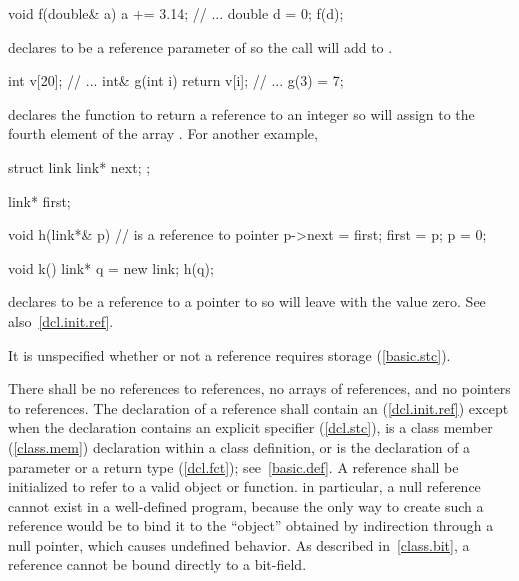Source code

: \pnum
{}%
%
\enterexample

\begin{codeblock}
void f(double& a) { a += 3.14; }
// ...
double d = 0;
f(d);
\end{codeblock}

declares
to be a reference parameter of
so the call
will add
to
.

\begin{codeblock}
int v[20];
// ...
int& g(int i) { return v[i]; }
// ...
g(3) = 7;
\end{codeblock}

declares the function
to return a reference to an integer so
will assign
to the fourth element of the array
.
For another example,

\begin{codeblock}
struct link {
  link* next;
};

link* first;

void h(link*& p) {  //  is a reference to pointer
  p->next = first;
  first = p;
  p = 0;
}

void k() {
   link* q = new link;
   h(q);
}
\end{codeblock}

declares
to be a reference to a pointer to
so
will leave
with the value zero.
See also~\ref{dcl.init.ref}.
\exitexample

\pnum
It is unspecified whether or not
a reference requires storage (\ref{basic.stc}).

\pnum
{}%
There shall be no references to references,
no arrays of references, and no pointers to references.
%
The declaration of a reference shall contain an
(\ref{dcl.init.ref})
except when the declaration contains an explicit
specifier (\ref{dcl.stc}),
is a class member (\ref{class.mem}) declaration within a class definition,
or is the declaration of a parameter or a return type (\ref{dcl.fct}); see~\ref{basic.def}.
A reference shall be initialized to refer to a valid object or function.
\enternote
{}%
in particular, a null reference cannot exist in a well-defined program,
because the only way to create such a reference would be to bind it to
the ``object'' obtained by indirection through a null pointer,
which causes undefined behavior.
As described in~\ref{class.bit}, a reference cannot be bound directly
to a bit-field.
\exitnote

• [TASK REQUIREMENTS] Write down again, exactly as given, only the lines above that fall from the line with "link* q = new link;" to the line with "because the only", inclusive.

• [TASK OUTPUT]
   link* q = new link;
   h(q);
}
\end{codeblock}

declares
to be a reference to a pointer to
so
will leave
with the value zero.
See also~\ref{dcl.init.ref}.
\exitexample

\pnum
It is unspecified whether or not
a reference requires storage (\ref{basic.stc}).

\pnum
{}%
There shall be no references to references,
no arrays of references, and no pointers to references.
%
The declaration of a reference shall contain an
(\ref{dcl.init.ref})
except when the declaration contains an explicit
specifier (\ref{dcl.stc}),
is a class member (\ref{class.mem}) declaration within a class definition,
or is the declaration of a parameter or a return type (\ref{dcl.fct}); see~\ref{basic.def}.
A reference shall be initialized to refer to a valid object or function.
\enternote
{}%
in particular, a null reference cannot exist in a well-defined program,
because the only way to create such a reference would be to bind it to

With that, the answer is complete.